Por: Carlos Tobar
Me gusta ver los partidos de futbol de la selección Colombia de mayores sin la compañía de nadie. Por una razón muy sencilla: me carcome la ansiedad. Aunque mi afición a los deportes viene desde los primeros años de vida: mi papá era un fanático de los deportes y del futbol en particular, los nervios como parte de la pasión que generan las actividades de competencia ha sido parte de mi ser.
Recuerdo mis primeras competencias infantiles, donde la frustración de las derrotas me costó noches de insomnio e innumerables pesadillas. Revolcándome en la cama rumiaba las mil y una formas como habría podido salir triunfante. Un hábito que luego iba a reproducir, con ansiedades parecidas, en la función de aprendizaje del lenguaje, de cómo comunicarme, y, más tarde en mi relación con los retos del saber en general.
Pero, el origen fue mi relación con el deporte competitivo. Mi primera experiencia fue la natación. En una época en donde en Neiva no había sitios adecuados para practicar ese deporte: ni en la ciudad, ni en la región había piscinas de 50 metros, aprendí a nadar con estilos (a excepción del estilo mariposa) de manera autodidacta. Mirando a otras personas, directamente, o en películas en cine y televisión. Y, así competía, más contra mí mismo que contra rivales, pues quienes practicaban ese deporte eran tan aficionados como yo.

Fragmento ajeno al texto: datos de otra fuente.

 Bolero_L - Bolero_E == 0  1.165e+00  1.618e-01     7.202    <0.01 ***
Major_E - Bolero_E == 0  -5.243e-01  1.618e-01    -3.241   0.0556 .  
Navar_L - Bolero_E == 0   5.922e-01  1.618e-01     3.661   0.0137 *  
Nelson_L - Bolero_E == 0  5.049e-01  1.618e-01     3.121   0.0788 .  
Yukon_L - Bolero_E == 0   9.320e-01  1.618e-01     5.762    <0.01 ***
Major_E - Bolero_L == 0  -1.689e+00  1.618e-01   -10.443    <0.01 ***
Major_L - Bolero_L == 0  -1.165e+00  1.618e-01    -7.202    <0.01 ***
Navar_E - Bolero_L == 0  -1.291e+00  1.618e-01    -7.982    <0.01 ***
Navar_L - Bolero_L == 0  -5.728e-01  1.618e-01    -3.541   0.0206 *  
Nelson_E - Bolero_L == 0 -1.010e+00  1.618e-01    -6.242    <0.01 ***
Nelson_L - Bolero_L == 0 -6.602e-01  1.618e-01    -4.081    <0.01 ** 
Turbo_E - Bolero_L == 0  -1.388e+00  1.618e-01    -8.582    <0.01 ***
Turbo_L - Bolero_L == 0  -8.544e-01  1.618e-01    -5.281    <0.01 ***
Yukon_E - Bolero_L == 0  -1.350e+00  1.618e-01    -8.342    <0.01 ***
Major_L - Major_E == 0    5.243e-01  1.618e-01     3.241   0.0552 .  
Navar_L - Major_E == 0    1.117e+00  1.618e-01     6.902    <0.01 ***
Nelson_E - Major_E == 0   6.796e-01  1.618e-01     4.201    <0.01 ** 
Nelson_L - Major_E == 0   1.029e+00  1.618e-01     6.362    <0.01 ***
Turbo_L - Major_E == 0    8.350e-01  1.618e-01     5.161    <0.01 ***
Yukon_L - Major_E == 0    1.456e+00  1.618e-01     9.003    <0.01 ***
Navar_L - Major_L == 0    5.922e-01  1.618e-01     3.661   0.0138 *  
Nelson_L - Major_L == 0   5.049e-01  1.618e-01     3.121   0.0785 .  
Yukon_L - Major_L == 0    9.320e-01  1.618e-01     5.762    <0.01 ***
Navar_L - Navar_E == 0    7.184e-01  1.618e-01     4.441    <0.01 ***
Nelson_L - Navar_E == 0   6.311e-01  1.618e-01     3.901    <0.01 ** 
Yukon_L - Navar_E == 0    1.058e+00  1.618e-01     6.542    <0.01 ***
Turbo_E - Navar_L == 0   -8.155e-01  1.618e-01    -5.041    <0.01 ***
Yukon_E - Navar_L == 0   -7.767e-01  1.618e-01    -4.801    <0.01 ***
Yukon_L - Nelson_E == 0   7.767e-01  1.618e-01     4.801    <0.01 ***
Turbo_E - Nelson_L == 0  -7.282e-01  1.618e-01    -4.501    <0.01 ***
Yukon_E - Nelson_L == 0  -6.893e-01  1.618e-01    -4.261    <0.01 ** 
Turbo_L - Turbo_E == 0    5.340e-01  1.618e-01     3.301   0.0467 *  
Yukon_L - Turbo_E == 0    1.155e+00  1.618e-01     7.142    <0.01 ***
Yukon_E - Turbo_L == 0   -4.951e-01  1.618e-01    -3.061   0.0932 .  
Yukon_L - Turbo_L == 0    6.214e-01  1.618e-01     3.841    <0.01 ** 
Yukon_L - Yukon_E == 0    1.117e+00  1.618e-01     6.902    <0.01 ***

La práctica en piscinas que no eran las más adecuadas desde el punto de vista sanitario me llevó a contraer una grave sinusitis que me retiró a la brava de esa primera experiencia competitiva a la edad de 11 años.
Luego me aficioné con una pasión a veces insana al basquetbol. Un deporte en el que unos primos mayores habían sido destacados deportistas: Abraham y Jorge Tobar Rojas, integrantes de “la aplanadora opita”, un equipo del Huila que alcanzó múltiples triunfos a nivel nacional e internacional.
Digo que pasión insana porque no medir el uso del tiempo entre el deporte y el estudio me llevó a perder un año lectivo en el que fui por esa razón el mejor deportista, pero el peor estudiante. La lección de vida fue aprender a medir la importancia de los esfuerzos que como personas hacemos en nuestra vida cotidiana. Al año siguiente, me perdió el deporte y me ganó el amor por el saber.
Todo este cuento lo estoy echando es para destacar la alegría que nos ha dado la selección nacional de futbol de mayores que por séptima vez clasifica a esta justa mundial del, tal vez, el más importante de los deportes de masas.
No es una alegría cualquiera, porque en un país donde el fundamento que nos uniera como nación debería ser el desarrollo económico, social, ambiental, político y cultural, el ser un país avanzado de nivel mundial en el que la prosperidad cobijara a la mayoría de los ciudadanos: la realidad es otra.
Un desarrollo tan precario que mantiene en condiciones indignas a la mayoría de los colombianos, tanto que no nos queda sino la ilusión de unirnos alrededor de una selección nacional en la que destaquemos con los mejores del mundo.